# [Records drawn from a dataset]

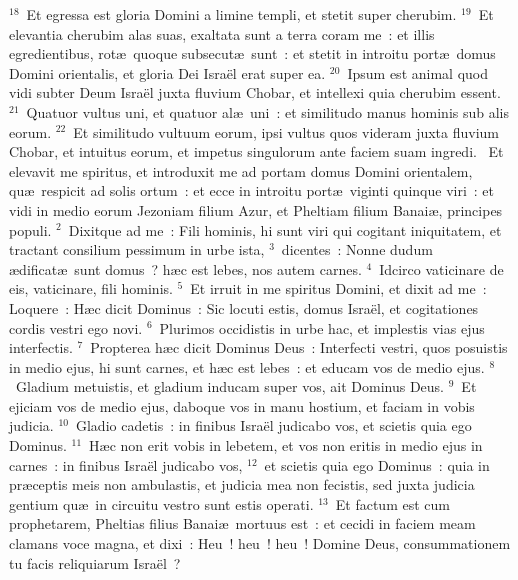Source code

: ${}^{18}$~Et egressa est gloria Domini a limine templi, et stetit super cherubim.
${}^{19}$~Et elevantia cherubim alas suas, exaltata sunt a terra coram me~: et illis egredientibus, rot\ae\ quoque subsecut\ae\ sunt~: et stetit in introitu port\ae\ domus Domini orientalis, et gloria Dei Isra\"el erat super ea.
${}^{20}$~Ipsum est animal quod vidi subter Deum Isra\"el juxta fluvium Chobar, et intellexi quia cherubim essent.
${}^{21}$~Quatuor vultus uni, et quatuor al\ae\ uni~: et similitudo manus hominis sub alis eorum.
${}^{22}$~Et similitudo vultuum eorum, ipsi vultus quos videram juxta fluvium Chobar, et intuitus eorum, et impetus singulorum ante faciem suam ingredi.
~Et elevavit me spiritus, et introduxit me ad portam domus Domini orientalem, qu\ae\ respicit ad solis ortum~: et ecce in introitu port\ae\ viginti quinque viri~: et vidi in medio eorum Jezoniam filium Azur, et Pheltiam filium Banai\ae , principes populi.
${}^{2}$~Dixitque ad me~: Fili hominis, hi sunt viri qui cogitant iniquitatem, et tractant consilium pessimum in urbe ista,
${}^{3}$~dicentes~: Nonne dudum \ae dificat\ae\ sunt domus~? h\ae c est lebes, nos autem carnes.
${}^{4}$~Idcirco vaticinare de eis, vaticinare, fili hominis.
${}^{5}$~Et irruit in me spiritus Domini, et dixit ad me~: Loquere~: H\ae c dicit Dominus~: Sic locuti estis, domus Isra\"el, et cogitationes cordis vestri ego novi.
${}^{6}$~Plurimos occidistis in urbe hac, et implestis vias ejus interfectis.
${}^{7}$~Propterea h\ae c dicit Dominus Deus~: Interfecti vestri, quos posuistis in medio ejus, hi sunt carnes, et h\ae c est lebes~: et educam vos de medio ejus.
${}^{8}$~Gladium metuistis, et gladium inducam super vos, ait Dominus Deus.
${}^{9}$~Et ejiciam vos de medio ejus, daboque vos in manu hostium, et faciam in vobis judicia.
${}^{10}$~Gladio cadetis~: in finibus Isra\"el judicabo vos, et scietis quia ego Dominus.
${}^{11}$~H\ae c non erit vobis in lebetem, et vos non eritis in medio ejus in carnes~: in finibus Isra\"el judicabo vos,
${}^{12}$~et scietis quia ego Dominus~: quia in pr\ae ceptis meis non ambulastis, et judicia mea non fecistis, sed juxta judicia gentium qu\ae\ in circuitu vestro sunt estis operati.
${}^{13}$~Et factum est cum prophetarem, Pheltias filius Banai\ae\ mortuus est~: et cecidi in faciem meam clamans voce magna, et dixi~: Heu~! heu~! heu~! Domine Deus, consummationem tu facis reliquiarum Isra\"el~?


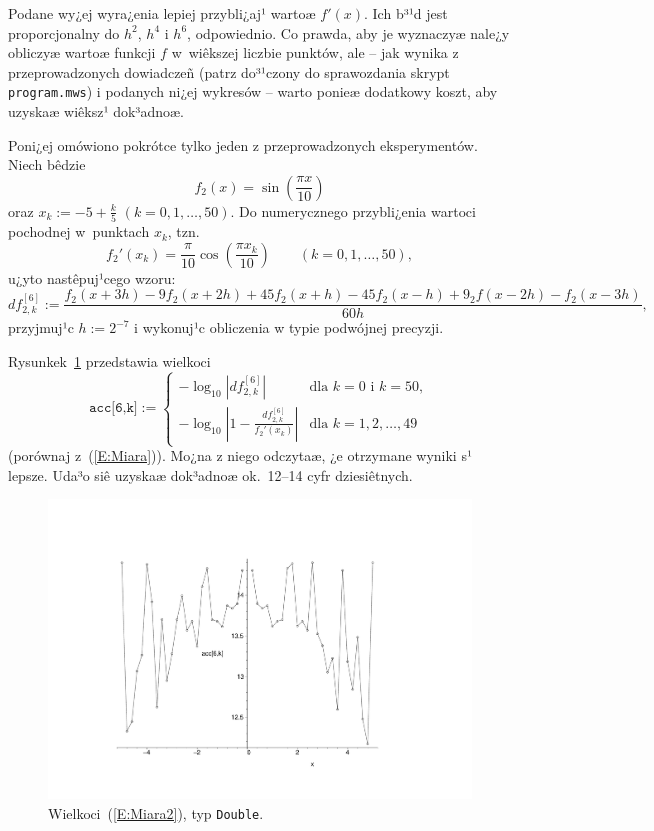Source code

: \documentclass[11pt,leqno]{article}
\newcommand{\eqref}[1]{{\rm (\ref{#1})}}
\begin{document}
Podane wy¿ej wyra¿enia lepiej przybli¿aj¹ wartoæ $f'(x)$. Ich b³¹d jest
proporcjonalny do $h^2$, $h^4$ i $h^6$, odpowiednio. Co prawda, aby je wyznaczyæ
nale¿y obliczyæ wartoæ funkcji $f$ w~wiêkszej liczbie punktów, ale -- jak
wynika z przeprowadzonych dowiadczeñ (patrz do³¹czony do sprawozdania skrypt
\texttt{program.mws}) i podanych ni¿ej wykresów -- warto ponieæ dodatkowy
koszt, aby uzyskaæ wiêksz¹ dok³adnoæ.

Poni¿ej omówiono pokrótce tylko jeden z przeprowadzonych eksperymentów. Niech
bêdzie
$$
f_2(x)=\sin\left(\frac{\pi x}{10}\right)
$$
oraz $x_k:=-5+\frac{k}{5}$ $(k=0,1,\ldots,50)$. Do numerycznego przybli¿enia
wartoci pochodnej w~punktach $x_k$, tzn. 
$$
f_2'(x_k)=\frac{\pi}{10}\cos\left(\frac{\pi x_k}{10}\right)\qquad
                                                            (k=0,1,\ldots,50),
$$
u¿yto nastêpuj¹cego wzoru: 
$$
df_{2,k}^{[6]}:=\frac{f_2(x+3h)-9f_2(x+2h)+45f_2(x+h)-
                                       45f_2(x-h)+9_2f(x-2h)-f_2(x-3h)}{60h},
$$
przyjmuj¹c $\displaystyle h:=2^{-7}$ i wykonuj¹c obliczenia w typie podwójnej
precyzji.

Rysunkek~\ref{W:Wyk5} przedstawia wielkoci
\begin{equation}\label{E:Miara2}
\texttt{acc[6,k]}:=
\left\{
\begin{array}{ll}
-\log_{10}\left|df_{2,k}^{[6]}\right| & \mbox{dla $k=0$ i $k=50$},\\[2ex]
\displaystyle 
-\log_{10}\left|1-\frac{df_{2,k}^{[6]}}{f_2'(x_k)}\right| & 
                                                 \mbox{dla $k=1,2,\ldots,49$}
\end{array}
\right.
\end{equation}
(porównaj z~\eqref{E:Miara}). Mo¿na z niego odczytaæ, ¿e otrzymane wyniki s¹
lepsze. Uda³o siê uzyskaæ dok³adnoæ ok.~12--14 cyfr dziesiêtnych.

\begin{center}
\begin{figure}[!ht]
\vspace{-2cm}
\hspace{-1.5cm}
\includegraphics[scale=0.65,angle=0]{wyk5.pdf}
\vspace{-2cm}
\caption{Wielkoci~\eqref{E:Miara2}, typ \texttt{Double}.}\label{W:Wyk5}
\end{figure}
\end{center}
\end{document}
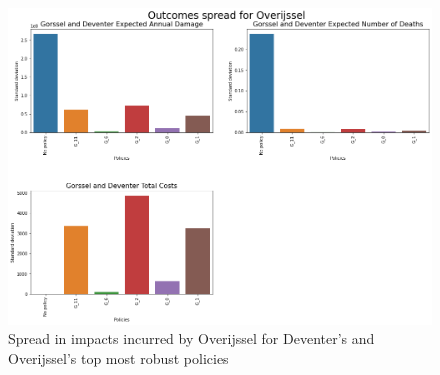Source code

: \begin{figure}[h!]
    \centering
    \includegraphics[width=\textwidth]{report/figures/results/spreads/outcome_spreads_Overijssel.png}
    \caption{Spread in impacts incurred by Overijssel for Deventer's and Overijssel's top most robust policies}
    \label{fig:impacts_over}
\end{figure}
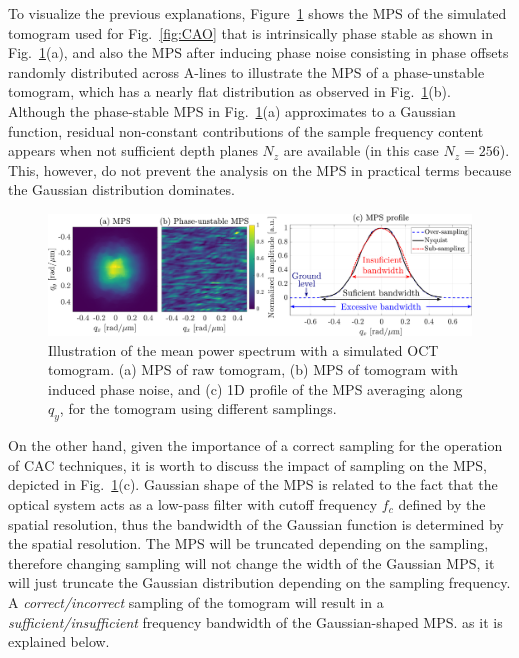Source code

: To visualize the previous explanations, Figure~\ref{fig:MPSExample} shows the MPS of the simulated tomogram used for Fig.~\ref{fig:CAO} that is intrinsically phase stable as shown in Fig.~\ref{fig:MPSExample}(a), and also the MPS after inducing phase noise consisting in phase offsets randomly distributed across A-lines to illustrate the MPS of a phase-unstable tomogram, which has a nearly flat distribution as observed in Fig.~\ref{fig:MPSExample}(b). Although the phase-stable MPS in Fig.~\ref{fig:MPSExample}(a) approximates to a Gaussian function, residual non-constant contributions of the sample frequency content appears when not sufficient depth planes $N_z$ are available (in this case $N_z = 256$). This, however, do not prevent the analysis on the MPS in practical terms because the Gaussian distribution dominates.

\begin{figure}[htb!]
	\centering
	\includegraphics[width=\textwidth]{Figures/SHARP/PhaseStabilization/MPSExample.pdf}
	\caption[Illustration of the mean power spectrum with a simulated OCT tomogram.]{Illustration of the mean power spectrum with a simulated OCT tomogram. (a) MPS of raw tomogram, (b) MPS of tomogram with induced phase noise, and (c) 1D profile of the MPS averaging along $q_y$, for the tomogram using different samplings.}
	\label{fig:MPSExample}
\end{figure}

On the other hand, given the importance of a correct sampling for the operation of CAC techniques, it is worth to discuss the impact of sampling on the MPS, depicted in Fig.~\ref{fig:MPSExample}(c). Gaussian shape of the MPS is related to the fact that the optical system acts as a low-pass filter with cutoff frequency $f_c$ defined by the spatial resolution, thus the bandwidth of the Gaussian function is determined by the spatial resolution. The MPS will be truncated depending on the sampling, therefore changing sampling will not change the width of the Gaussian MPS, it will just truncate the Gaussian distribution depending on the sampling frequency. A \textit{correct/incorrect} sampling of the tomogram will result in a \textit{sufficient/insufficient} frequency bandwidth of the Gaussian-shaped MPS. as it is explained below.

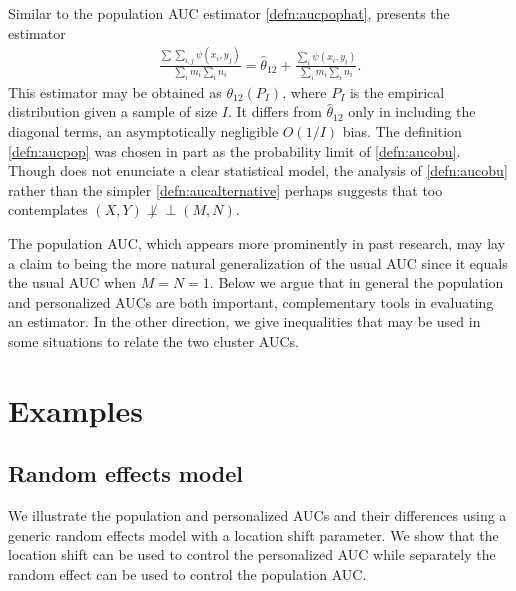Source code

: \documentclass[12pt]{article}
\DeclareMathOperator{\AUC}{AUC}
\newcommand{\I}{I}
\renewcommand{\P}{P}
\newcommand{\cind}{\perp \!\!\! \perp}
\newcommand{\aucpop}{\theta_{12}}%
\newcommand{\aucpophat}{\hat{\theta}_{12}}%
\begin{document}
  Similar to the population AUC estimator \eqref{defn:aucpophat}, \cite{obuchowski1997} presents the estimator
  \begin{align}
  \frac{\sum\sum_{i,
      j}\psi(x_i,y_j)}{\sum_im_i\sum_in_i} = \aucpophat +\frac{\sum_i\psi(x_i,y_i)}{\sum_im_i\sum_in_i}.\label{defn:aucobu}
  \end{align}
   This estimator may be obtained as $\aucpop(\P_{\I})$, where
   $\P_{\I}$ is the empirical distribution given a sample of size
   $\I$. It differs from $\aucpophat$ only in including the diagonal
   terms, an asymptotically negligible $O(1/\I)$ bias. The definition
   \eqref{defn:aucpop} was chosen in part as the probability limit of
  \eqref{defn:aucobu}. Though \cite{obuchowski1997} does not enunciate
  a clear statistical model, the analysis of \eqref{defn:aucobu} rather
  than the simpler \eqref{defn:aucalternative} perhaps suggests that
  \cite{obuchowski1997} too contemplates $(X,Y)\not\cind (M,N)$.




  The population AUC, which appears more prominently in past research,
  may lay a claim to being the more natural generalization of the
  usual AUC since it equals the usual AUC when $M=N=1$. Below we argue
  that in general the population and personalized AUCs are both
  important, complementary tools in evaluating an estimator. In the
  other direction, we give inequalities that may be used in some
  situations to relate the two cluster AUCs.




\section{Examples}\label{section:examples} 

\subsection{Random effects model}\label{section:examples:random effects}
We illustrate the population and personalized AUCs
and their differences using a generic random effects model with a
location shift parameter. We show that the location shift can be
used to control the personalized AUC while separately the random effect can be used 
to control the population AUC.
\end{document}

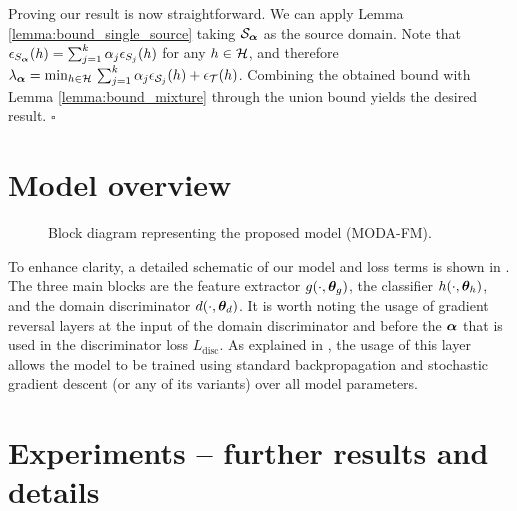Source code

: Proving our result is now straightforward. We can apply Lemma \ref{lemma:bound_single_source} taking ${\mathcal{S}}_{\bm{\alpha}}$ as the source domain. Note that $\epsilon_{S_{\bm{\alpha}}}(h) = \sum_{j=1}^k {\alpha}_j \epsilon_{S_j}(h)$ for any $h \in {\mathcal{H}}$, and therefore $\lambda_{\bm{\alpha}} = \min_{h \in {\mathcal{H}}}\, \sum_{j=1}^k {\alpha}_j\epsilon_{{\mathcal{S}}_j}(h) + \epsilon_{{\mathcal{T}}}(h)$. Combining the obtained bound with Lemma \ref{lemma:bound_mixture} through the union bound yields the desired result. $\square$

\section{Model overview}
\label{sec:model_overview}

\begin{figure}[h!]
	\centering
	\hspace*{-0.30in}
	\scalebox{.69}{}
	\caption{Block diagram representing the proposed model (MODA-FM).}
	\label{fig:model_diagram}
\end{figure}

To enhance clarity, a detailed schematic of our model and loss terms is shown in . The three main blocks are the feature extractor $g(\cdot, {\bm{\theta}}_g)$, the classifier $h(\cdot, {\bm{\theta}}_h)$, and the domain discriminator $d(\cdot, {\bm{\theta}}_d)$. It is worth noting the usage of gradient reversal layers at the input of the domain discriminator and before the ${\bm{\alpha}}$ that is used in the discriminator loss $L_\text{disc}$. As explained in , the usage of this layer allows the model to be trained using standard backpropagation and stochastic gradient descent (or any of its variants) over all model parameters.

\section{Experiments -- further results and details}

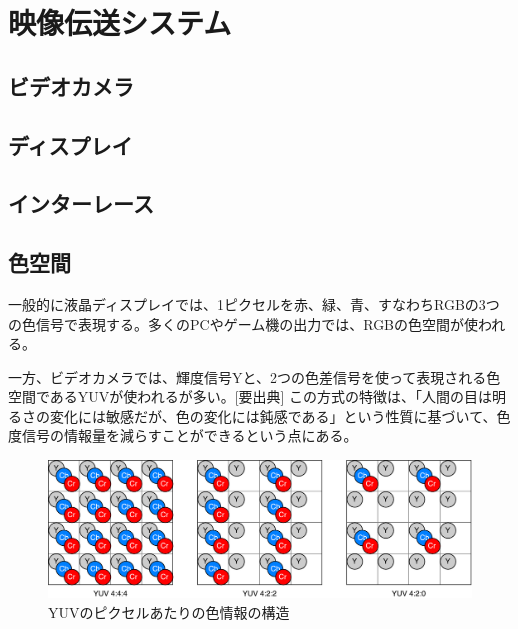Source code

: \chapter{映像伝送システム}
\label{chap:video-transmission}

\section{ビデオカメラ}
\label{sec:camera}


\section{ディスプレイ}
\label{sec:display}


\section{インターレース}
\label{sec:interlace}


\section{色空間}
\label{sec:colorspace}

一般的に液晶ディスプレイでは、1ピクセルを赤、緑、青、すなわちRGBの3つの色信号で表現する。多くのPCやゲーム機の出力では、RGBの色空間が使われる。

一方、ビデオカメラでは、輝度信号Yと、2つの色差信号を使って表現される色空間であるYUVが使われるが多い。[要出典]
この方式の特徴は、「人間の目は明るさの変化には敏感だが、色の変化には鈍感である」という性質に基づいて、色度信号の情報量を減らすことができるという点にある。

\begin{figure}[htbp]
    \begin{center}
        \includegraphics[bb=0 0 681 222,width=14cm]{img/yuv-pixel-structure.pdf}
    \end{center}
    \caption{YUVのピクセルあたりの色情報の構造}
    \label{fig:yuv-pixel-structure}
\end{figure}

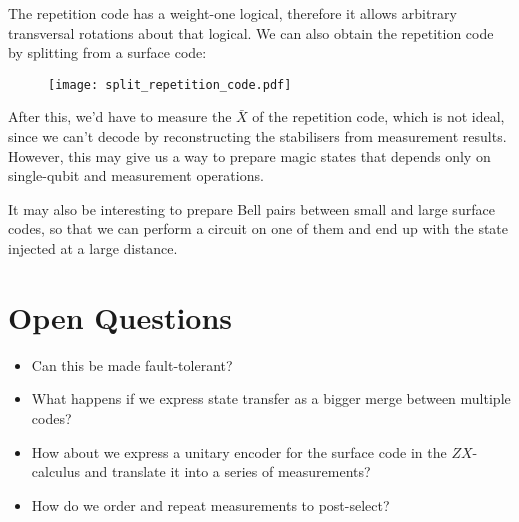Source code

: \documentclass[a4paper, english]{scrartcl}
\begin{document}
The repetition code has a weight-one logical, therefore it allows arbitrary transversal rotations about that logical. 
We can also obtain the repetition code by splitting from a surface code:
\begin{figure}[!ht]
\centering
\texttt{[image: split\_repetition\_code.pdf]}
\end{figure}
\caption{How to split a repetition code off from a surface code.}
\FloatBarrier
After this, we'd have to measure the $\bar{X}$ of the repetition code, which is not ideal, since we can't decode by reconstructing the stabilisers from measurement results. 
However, this may give us a way to prepare magic states that depends only on single-qubit and measurement operations.

It may also be interesting to prepare Bell pairs between small and large surface codes, so that we can perform a circuit on one of them and end up with the state injected at a large distance. 
\section{Open Questions}
\begin{itemize}
\item Can this be made fault-tolerant?
\item What happens if we express state transfer as a bigger merge between multiple codes? 
\item How about we express a unitary encoder for the surface code in the $ZX$-calculus and translate it into a series of measurements?
\item How do we order and repeat measurements to post-select?
\end{itemize}
\end{document}
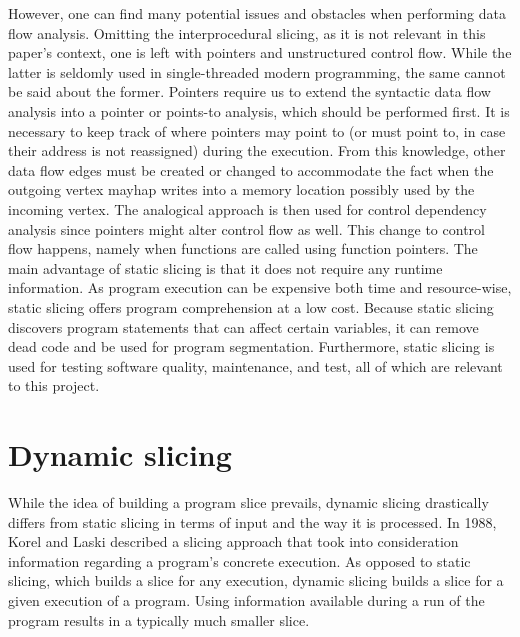 \lipsum[11]

However, one can find many potential issues and obstacles when performing 
data flow analysis. 
Omitting the interprocedural slicing, as it is not relevant in this paper's
context, one is left with pointers and unstructured control flow.
While the latter is seldomly used in single-threaded modern programming, 
the same cannot be said about the former. 
Pointers require us to extend the syntactic data flow analysis 
into a pointer or points-to analysis, which should be performed first. 
It is necessary to keep track of where pointers may point to (or must point to,
in case their address is not reassigned) during the execution. 
From this knowledge, other data flow edges must be created or
changed to accommodate the fact when the outgoing vertex mayhap writes
into a memory location possibly used by the incoming vertex. 
The analogical approach is then used for control dependency analysis since 
pointers might alter control flow as well. 
This change to control flow happens, namely when functions are called using 
function pointers.
The main advantage of static slicing is that it does not require
any runtime information. 
As program execution can be expensive both time and resource-wise, 
static slicing offers program comprehension at a low cost. 
Because static slicing discovers program statements that can affect 
certain variables, it can remove dead code and be used for program segmentation. 
Furthermore, static slicing is used for testing software quality, maintenance, 
and test, all of which are relevant to this project.

\section{Dynamic slicing}

While the idea of building a program slice prevails, dynamic slicing 
drastically differs from static slicing in terms of input and the way
it is processed. 
In 1988, Korel and Laski described a slicing approach that took into 
consideration information regarding a program's concrete execution. 
As opposed to static slicing, which builds a slice for any execution, 
dynamic slicing builds a slice for a given execution of a program. 
Using information available during a run of the program 
results in a typically much smaller slice.

\lipsum[11]

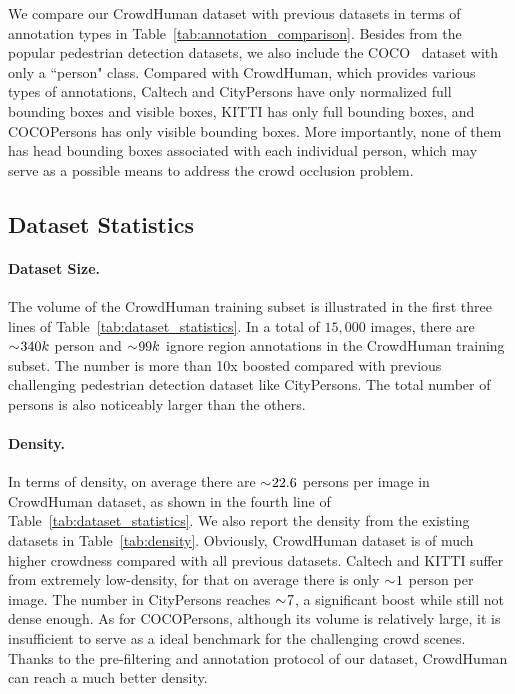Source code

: \documentclass[10pt,twocolumn,letterpaper]{article}
\begin{document}
We compare our CrowdHuman dataset with previous datasets in terms of annotation types in Table~\ref{tab:annotation_comparison}. Besides from the popular pedestrian detection datasets, we also include the COCO~\cite{lin2014microsoft} dataset with only a ``person" class. Compared with CrowdHuman, which provides various types of annotations, Caltech and CityPersons have only normalized full bounding boxes and visible boxes, KITTI has only full bounding boxes, and COCOPersons has only visible bounding boxes. More importantly, none of them has head bounding boxes associated with each individual person, which may serve as a possible means to address the crowd occlusion problem.
 


\subsection{Dataset Statistics}
\label{sec:dataset_statistics}
\paragraph{Dataset Size.}
The volume of the CrowdHuman training subset is illustrated in the first three lines of Table~\ref{tab:dataset_statistics}. In a total of $15,000$ images, there are $\sim\negmedspace 340k$ person and $\sim\negmedspace 99k$ ignore region annotations in the CrowdHuman training subset. The number is more than 10x boosted compared with previous challenging pedestrian detection dataset like CityPersons. The total number of persons is also noticeably larger than the others. 

\paragraph{Density.}
In terms of density, on average there are $\sim\negmedspace 22.6$ persons per image in CrowdHuman dataset, as shown in the fourth line of Table~\ref{tab:dataset_statistics}. We also report the density from the existing datasets in Table~\ref{tab:density}. Obviously, CrowdHuman dataset is of much higher crowdness compared with all previous datasets. Caltech and KITTI suffer from extremely low-density, for that on average there is only $\sim\negmedspace 1$ person per image. The number in CityPersons reaches $\sim\negmedspace 7$, a significant boost while still not dense enough. As for COCOPersons, although its volume is relatively large, it is insufficient to serve as a ideal benchmark for the challenging crowd scenes. Thanks to the pre-filtering and annotation protocol of our dataset, CrowdHuman can reach a much better density.
\end{document}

# [PROBLEM REQUIREMENTS]
All lines above with "during" in them should be returned.

# [SOLUTION FOR THIS EXERCISE]
in case their address is not reassigned) during the execution. 
Using information available during a run of the program 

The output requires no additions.